> [Exercise description]: With the material below, print exactly the lines between the line holding "with ToyBroker though)." and the line holding "frontend buses serviced", inclusive. Add nothing else.

#####

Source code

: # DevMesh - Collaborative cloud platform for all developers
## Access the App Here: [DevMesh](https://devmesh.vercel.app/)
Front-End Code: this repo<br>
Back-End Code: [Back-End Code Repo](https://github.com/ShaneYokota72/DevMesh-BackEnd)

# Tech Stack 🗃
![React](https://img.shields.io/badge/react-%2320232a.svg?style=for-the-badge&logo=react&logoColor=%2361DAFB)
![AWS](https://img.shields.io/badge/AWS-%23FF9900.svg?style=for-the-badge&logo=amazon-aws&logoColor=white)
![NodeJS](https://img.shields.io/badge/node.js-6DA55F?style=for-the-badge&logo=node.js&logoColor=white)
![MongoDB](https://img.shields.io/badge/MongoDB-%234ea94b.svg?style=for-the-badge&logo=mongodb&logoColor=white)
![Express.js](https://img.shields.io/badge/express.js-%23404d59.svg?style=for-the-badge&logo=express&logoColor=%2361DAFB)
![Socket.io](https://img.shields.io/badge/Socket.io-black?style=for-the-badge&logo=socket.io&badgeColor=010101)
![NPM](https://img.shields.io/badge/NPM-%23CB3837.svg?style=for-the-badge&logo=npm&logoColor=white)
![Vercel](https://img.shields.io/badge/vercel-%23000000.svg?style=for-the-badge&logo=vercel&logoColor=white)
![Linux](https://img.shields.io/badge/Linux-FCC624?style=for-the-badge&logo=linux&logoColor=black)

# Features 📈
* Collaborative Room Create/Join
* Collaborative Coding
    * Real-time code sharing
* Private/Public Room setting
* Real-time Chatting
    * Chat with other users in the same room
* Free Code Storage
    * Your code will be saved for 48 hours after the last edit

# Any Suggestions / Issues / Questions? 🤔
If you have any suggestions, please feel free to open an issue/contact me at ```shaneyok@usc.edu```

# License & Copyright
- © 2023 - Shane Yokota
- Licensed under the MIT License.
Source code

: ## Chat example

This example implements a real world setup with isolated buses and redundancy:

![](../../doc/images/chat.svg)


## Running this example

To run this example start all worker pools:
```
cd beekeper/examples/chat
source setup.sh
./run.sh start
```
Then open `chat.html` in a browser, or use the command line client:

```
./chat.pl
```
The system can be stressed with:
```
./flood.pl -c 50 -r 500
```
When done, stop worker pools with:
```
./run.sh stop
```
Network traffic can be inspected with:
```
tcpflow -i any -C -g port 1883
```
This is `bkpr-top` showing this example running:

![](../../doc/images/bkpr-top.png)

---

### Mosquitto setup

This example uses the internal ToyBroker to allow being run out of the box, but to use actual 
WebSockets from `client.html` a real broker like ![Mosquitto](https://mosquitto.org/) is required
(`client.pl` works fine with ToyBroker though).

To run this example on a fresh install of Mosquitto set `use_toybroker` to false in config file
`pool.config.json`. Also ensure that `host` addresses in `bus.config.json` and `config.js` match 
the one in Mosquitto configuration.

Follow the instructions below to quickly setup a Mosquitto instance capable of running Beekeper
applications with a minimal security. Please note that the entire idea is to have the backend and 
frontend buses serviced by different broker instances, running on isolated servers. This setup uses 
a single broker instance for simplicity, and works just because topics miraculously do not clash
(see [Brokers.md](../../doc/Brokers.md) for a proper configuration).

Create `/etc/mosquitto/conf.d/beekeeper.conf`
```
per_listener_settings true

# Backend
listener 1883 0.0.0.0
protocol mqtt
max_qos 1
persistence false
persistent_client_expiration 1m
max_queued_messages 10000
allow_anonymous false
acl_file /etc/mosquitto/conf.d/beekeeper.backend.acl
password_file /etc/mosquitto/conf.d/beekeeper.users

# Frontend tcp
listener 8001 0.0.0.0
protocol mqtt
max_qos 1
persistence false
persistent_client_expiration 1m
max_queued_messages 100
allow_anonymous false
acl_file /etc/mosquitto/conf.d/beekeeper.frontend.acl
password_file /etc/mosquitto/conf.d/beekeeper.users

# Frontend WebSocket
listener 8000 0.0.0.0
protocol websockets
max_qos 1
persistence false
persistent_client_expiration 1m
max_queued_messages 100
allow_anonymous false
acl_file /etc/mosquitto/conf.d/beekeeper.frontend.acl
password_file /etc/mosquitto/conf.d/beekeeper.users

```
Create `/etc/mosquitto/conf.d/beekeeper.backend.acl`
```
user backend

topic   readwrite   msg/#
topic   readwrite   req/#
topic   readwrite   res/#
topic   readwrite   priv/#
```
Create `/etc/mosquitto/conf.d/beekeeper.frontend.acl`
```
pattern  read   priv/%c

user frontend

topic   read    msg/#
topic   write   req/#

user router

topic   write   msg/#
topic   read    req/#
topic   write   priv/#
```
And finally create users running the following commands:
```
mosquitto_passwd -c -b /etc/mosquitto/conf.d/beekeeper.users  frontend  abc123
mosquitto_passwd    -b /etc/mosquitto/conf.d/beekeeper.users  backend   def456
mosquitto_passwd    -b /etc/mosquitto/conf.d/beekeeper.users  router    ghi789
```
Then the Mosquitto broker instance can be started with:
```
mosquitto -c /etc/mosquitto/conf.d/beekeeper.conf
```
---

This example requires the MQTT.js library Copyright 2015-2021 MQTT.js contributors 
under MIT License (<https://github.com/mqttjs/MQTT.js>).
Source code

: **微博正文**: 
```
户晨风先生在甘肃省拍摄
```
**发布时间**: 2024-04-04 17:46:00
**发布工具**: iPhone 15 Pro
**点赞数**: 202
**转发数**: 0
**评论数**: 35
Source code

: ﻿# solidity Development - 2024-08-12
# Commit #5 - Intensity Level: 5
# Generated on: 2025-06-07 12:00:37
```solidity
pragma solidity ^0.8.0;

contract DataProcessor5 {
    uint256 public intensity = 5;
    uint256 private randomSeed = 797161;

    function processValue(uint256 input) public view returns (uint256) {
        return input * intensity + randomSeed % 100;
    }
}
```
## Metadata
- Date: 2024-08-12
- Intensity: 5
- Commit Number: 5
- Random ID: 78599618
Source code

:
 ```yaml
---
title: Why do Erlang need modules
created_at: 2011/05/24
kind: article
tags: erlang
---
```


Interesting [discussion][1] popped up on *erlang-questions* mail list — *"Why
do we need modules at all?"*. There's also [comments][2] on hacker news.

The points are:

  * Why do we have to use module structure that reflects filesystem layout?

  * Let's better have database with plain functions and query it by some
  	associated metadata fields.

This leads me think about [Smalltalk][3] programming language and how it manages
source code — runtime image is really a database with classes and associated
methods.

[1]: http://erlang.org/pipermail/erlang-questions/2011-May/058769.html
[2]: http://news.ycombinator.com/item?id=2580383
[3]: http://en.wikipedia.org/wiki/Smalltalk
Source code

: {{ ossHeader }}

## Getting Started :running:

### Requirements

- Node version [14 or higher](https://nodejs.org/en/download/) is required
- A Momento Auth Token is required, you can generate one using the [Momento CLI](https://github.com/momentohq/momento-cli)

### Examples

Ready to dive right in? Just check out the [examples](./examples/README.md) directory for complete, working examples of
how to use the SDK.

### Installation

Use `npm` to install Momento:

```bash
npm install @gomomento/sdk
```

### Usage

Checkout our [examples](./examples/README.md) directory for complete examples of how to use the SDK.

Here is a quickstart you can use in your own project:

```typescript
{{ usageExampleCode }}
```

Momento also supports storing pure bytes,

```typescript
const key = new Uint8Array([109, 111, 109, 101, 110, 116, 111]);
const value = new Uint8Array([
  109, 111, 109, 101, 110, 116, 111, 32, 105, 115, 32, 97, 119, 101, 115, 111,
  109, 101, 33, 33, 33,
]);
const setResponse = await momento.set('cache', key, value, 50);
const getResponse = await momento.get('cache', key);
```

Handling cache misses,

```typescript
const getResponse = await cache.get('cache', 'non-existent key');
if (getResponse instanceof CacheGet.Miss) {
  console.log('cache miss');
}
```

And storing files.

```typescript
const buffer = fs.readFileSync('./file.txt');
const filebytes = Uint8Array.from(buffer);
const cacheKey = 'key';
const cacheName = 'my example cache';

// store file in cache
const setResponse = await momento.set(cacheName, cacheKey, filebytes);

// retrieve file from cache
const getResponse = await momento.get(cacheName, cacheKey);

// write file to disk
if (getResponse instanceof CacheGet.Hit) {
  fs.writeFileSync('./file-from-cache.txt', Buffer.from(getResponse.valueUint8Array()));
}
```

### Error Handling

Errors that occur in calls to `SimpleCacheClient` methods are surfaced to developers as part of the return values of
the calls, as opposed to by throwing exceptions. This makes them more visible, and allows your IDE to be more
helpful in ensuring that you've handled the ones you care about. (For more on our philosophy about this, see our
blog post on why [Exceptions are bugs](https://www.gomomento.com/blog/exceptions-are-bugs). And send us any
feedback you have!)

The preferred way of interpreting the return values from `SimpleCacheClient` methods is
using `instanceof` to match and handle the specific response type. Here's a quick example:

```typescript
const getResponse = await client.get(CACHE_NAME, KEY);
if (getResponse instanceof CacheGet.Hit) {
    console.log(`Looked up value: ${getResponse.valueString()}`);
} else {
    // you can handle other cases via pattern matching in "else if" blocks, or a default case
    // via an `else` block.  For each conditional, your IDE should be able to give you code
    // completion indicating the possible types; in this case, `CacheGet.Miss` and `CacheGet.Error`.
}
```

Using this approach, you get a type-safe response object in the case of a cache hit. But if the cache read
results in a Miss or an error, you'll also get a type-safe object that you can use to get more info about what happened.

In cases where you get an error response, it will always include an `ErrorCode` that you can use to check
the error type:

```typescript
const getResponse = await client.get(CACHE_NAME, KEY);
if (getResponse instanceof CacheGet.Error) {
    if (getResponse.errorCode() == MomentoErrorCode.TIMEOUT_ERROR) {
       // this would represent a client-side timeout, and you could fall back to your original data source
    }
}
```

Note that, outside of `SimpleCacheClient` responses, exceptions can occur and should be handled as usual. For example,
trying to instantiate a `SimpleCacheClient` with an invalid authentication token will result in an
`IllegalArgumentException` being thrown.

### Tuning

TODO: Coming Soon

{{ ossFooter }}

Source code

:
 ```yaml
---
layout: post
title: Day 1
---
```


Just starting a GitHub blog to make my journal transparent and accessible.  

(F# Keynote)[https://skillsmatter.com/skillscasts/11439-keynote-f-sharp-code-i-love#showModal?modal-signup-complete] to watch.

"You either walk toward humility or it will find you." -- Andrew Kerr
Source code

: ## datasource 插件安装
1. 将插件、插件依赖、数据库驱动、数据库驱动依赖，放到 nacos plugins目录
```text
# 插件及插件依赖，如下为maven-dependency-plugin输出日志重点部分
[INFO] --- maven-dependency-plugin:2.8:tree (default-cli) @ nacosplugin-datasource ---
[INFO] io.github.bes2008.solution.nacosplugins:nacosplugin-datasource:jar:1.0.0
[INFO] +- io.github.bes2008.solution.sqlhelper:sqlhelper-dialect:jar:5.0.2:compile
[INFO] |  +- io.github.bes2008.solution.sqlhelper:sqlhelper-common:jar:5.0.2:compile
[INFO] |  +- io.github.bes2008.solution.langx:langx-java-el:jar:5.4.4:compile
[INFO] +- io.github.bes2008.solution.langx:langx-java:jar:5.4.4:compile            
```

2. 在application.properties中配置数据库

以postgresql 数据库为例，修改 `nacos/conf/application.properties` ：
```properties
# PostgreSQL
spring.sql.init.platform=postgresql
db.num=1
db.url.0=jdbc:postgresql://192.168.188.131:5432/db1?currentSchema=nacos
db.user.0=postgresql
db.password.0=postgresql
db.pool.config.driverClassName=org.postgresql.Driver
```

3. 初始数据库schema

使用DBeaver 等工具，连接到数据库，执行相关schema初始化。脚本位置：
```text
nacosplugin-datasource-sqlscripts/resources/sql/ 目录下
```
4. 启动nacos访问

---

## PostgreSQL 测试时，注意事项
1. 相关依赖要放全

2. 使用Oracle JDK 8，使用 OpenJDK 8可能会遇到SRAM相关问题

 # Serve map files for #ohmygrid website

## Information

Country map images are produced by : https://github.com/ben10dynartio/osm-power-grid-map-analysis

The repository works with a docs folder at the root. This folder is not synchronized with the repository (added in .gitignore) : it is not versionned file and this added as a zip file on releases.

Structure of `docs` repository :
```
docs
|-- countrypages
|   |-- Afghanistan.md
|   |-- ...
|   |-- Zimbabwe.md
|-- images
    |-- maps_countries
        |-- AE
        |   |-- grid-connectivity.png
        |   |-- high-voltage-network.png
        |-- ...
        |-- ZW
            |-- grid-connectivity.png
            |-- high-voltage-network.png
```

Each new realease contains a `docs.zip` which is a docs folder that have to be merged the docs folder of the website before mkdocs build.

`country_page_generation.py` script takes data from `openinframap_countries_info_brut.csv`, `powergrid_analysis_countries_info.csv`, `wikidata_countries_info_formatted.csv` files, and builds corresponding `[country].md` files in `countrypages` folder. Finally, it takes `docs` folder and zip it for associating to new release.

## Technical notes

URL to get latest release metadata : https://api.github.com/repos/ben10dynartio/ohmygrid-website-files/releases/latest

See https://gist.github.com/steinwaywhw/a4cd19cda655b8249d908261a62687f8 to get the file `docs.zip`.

#####

> [Finished task]:
(`client.pl` works fine with ToyBroker though).

To run this example on a fresh install of Mosquitto set `use_toybroker` to false in config file
`pool.config.json`. Also ensure that `host` addresses in `bus.config.json` and `config.js` match 
the one in Mosquitto configuration.

Follow the instructions below to quickly setup a Mosquitto instance capable of running Beekeper
applications with a minimal security. Please note that the entire idea is to have the backend and 
frontend buses serviced by different broker instances, running on isolated servers. This setup uses 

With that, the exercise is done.